In the wake of the controversy, students in the community formed Hanover Students for Freedom of Information and Learning (HSFOIL). As predicted, the policy had a chilling effect on educators in the district and has proven problematic. Since the implementation, the students of HSFOIL have been protesting the policy and sharing their perspectives on why it’s problematic at school board meetings and throughout the community. This week, the students expanded their activity from their local community to the state level to protest the passage of House Bill 516.

HB516 would require public schools to notify parents in writing of “sexually explicit content” and require schools to offer “nonexplicit” alternatives. It arose out of one parent’s attempt to ban Toni Morrison’s Pulitzer Prize winning novel Beloved from her son’s AP English class in Fairfax County. Crafted earlier this year by House Speaker William J. Howell, the bill passed through both houses of the General Assembly, and advocates used out-of-context excerpts from books like Toni Morrison’s The Bluest Eye during the debate of the bill. How “sexually explicit content” will be defined would be determined by the State Board of Education, not local communities.
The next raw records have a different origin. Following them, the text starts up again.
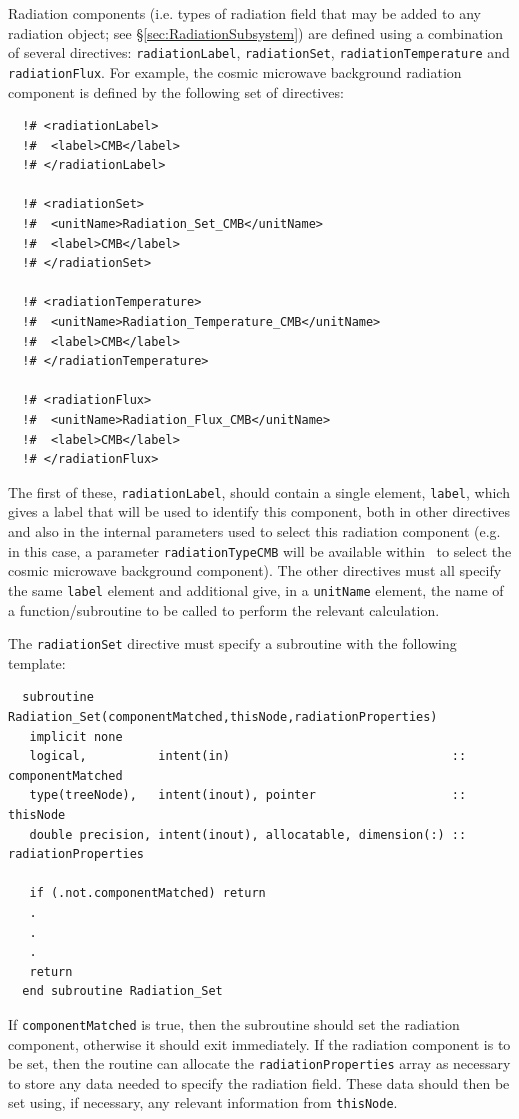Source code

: Radiation components (i.e. types of radiation field that may be added to any radiation object; see \S\ref{sec:RadiationSubsystem}) are defined using a combination of several directives: {\tt radiationLabel}, {\tt radiationSet}, {\tt radiationTemperature} and {\tt radiationFlux}. For example, the cosmic microwave background radiation component is defined by the following set of directives:
\begin{verbatim}
  !# <radiationLabel>
  !#  <label>CMB</label>
  !# </radiationLabel>

  !# <radiationSet>
  !#  <unitName>Radiation_Set_CMB</unitName>
  !#  <label>CMB</label>
  !# </radiationSet>

  !# <radiationTemperature>
  !#  <unitName>Radiation_Temperature_CMB</unitName>
  !#  <label>CMB</label>
  !# </radiationTemperature>

  !# <radiationFlux>
  !#  <unitName>Radiation_Flux_CMB</unitName>
  !#  <label>CMB</label>
  !# </radiationFlux>
\end{verbatim}
The first of these, {\tt radiationLabel}, should contain a single element, {\tt label}, which gives a label that will be used to identify this component, both in other directives and also in the internal parameters used to select this radiation component (e.g. in this case, a parameter {\tt radiationTypeCMB} will be available within \glc\ to select the cosmic microwave background component). The other directives must all specify the same {\tt label} element and additional give, in a {\tt unitName} element, the name of a function/subroutine to be called to perform the relevant calculation.

The {\tt radiationSet} directive must specify a subroutine with the following template:
\begin{verbatim}
  subroutine Radiation_Set(componentMatched,thisNode,radiationProperties)
   implicit none
   logical,          intent(in)                               :: componentMatched
   type(treeNode),   intent(inout), pointer                   :: thisNode
   double precision, intent(inout), allocatable, dimension(:) :: radiationProperties

   if (.not.componentMatched) return
   .
   .
   .
   return
  end subroutine Radiation_Set
\end{verbatim}
If {\tt componentMatched} is true, then the subroutine should set the radiation component, otherwise it should exit immediately. If the radiation component is to be set, then the routine can allocate the {\tt radiationProperties} array as necessary to store any data needed to specify the radiation field. These data should then be set using, if necessary, any relevant information from {\tt thisNode}.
The definition could be so vague that almost any book, including the Bible and classics by William Shakespeare, Geoffrey Chaucer, Anne Frank, and more, could require parental notification.
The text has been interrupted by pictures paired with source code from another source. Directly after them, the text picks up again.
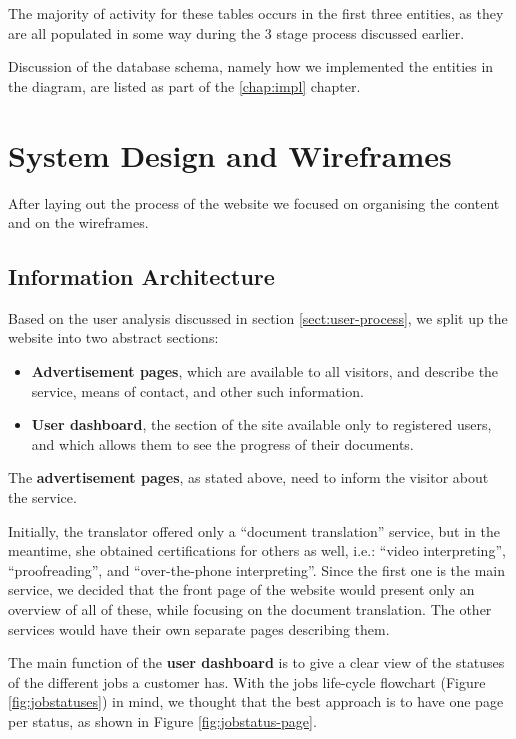 \documentclass{l3proj}
\begin{document}
The majority of activity for these tables occurs in the first three entities, as
they are all populated 
in some way during the 3 stage process discussed earlier.

Discussion of the database schema, namely how we implemented the entities in the
diagram, are listed as part of the \ref{chap:impl} chapter.


\section{System Design and Wireframes}
\label{sect:system-design-and-wireframes}
After laying out the process of the website we focused on organising the content
and on the wireframes.


\subsection{Information Architecture}
Based on the user analysis discussed in section \ref{sect:user-process}, we split
up the website into two abstract sections: 
\begin{itemize} 
	\item \textbf{Advertisement pages}, which are available to all visitors, and
	describe the service, means of contact, and other such information.
	\item \textbf{User dashboard}, the section of the site available only to
	registered users, and which allows them to see the progress of their 
	documents.
\end{itemize}

The \textbf{advertisement pages}, as stated above, need to inform the visitor
about the service. 

Initially, the translator offered only a ``document translation'' service, but
in the meantime, she obtained certifications for others as well, i.e.:
``video interpreting'', ``proofreading'', and ``over-the-phone interpreting''.
Since the first one is the main service, we decided that the front page of the
website would present only an overview of all of these, while focusing on the
document translation. The other services would have their own separate pages
describing them.

The main function of the \textbf{user dashboard} is to give a clear view of
the statuses of the different jobs a customer has. With the jobs life-cycle
flowchart (Figure \ref{fig:jobstatuses}) in mind, we thought that the best
approach is to have one page per status, as shown in Figure 
\ref{fig:jobstatus-page}.
\end{document}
The students in HSFOIL noticed the stark parallels between HB516 and what happened in their own community, so they decided to take action, drafting a letter to Governor McAuliffe. They shared their letter with NCAC. In their letter, they point our the value of the materials the bill could hinder:

Controversial materials greatly enhance a student’s education, they do not hinder it. Allowing a vocal minority of parents to shield students from controversial topics hurts no one but the students themselves. Our students should be well-rounded and intellectually competent in all great works of literature, despite the “evils” the pieces might hold. Evils will exist in the world no matter if we shield our students from them or not, but it is much better for students to experience them for the first time in a book, rather than in real life.

The students also warn about the chilling effect of the bill and the harm it may have on students’ education. You can read more of the letter on the NCAC website here.

Governor McAuliffe now has until April 12 to decide whether to veto HB516. We can only hope that he recognizes the damage the bill could do to students and the education system in Virginia, and sides with HSFOIL, NCAC, CBLDF, and other advocates for the freedom to read.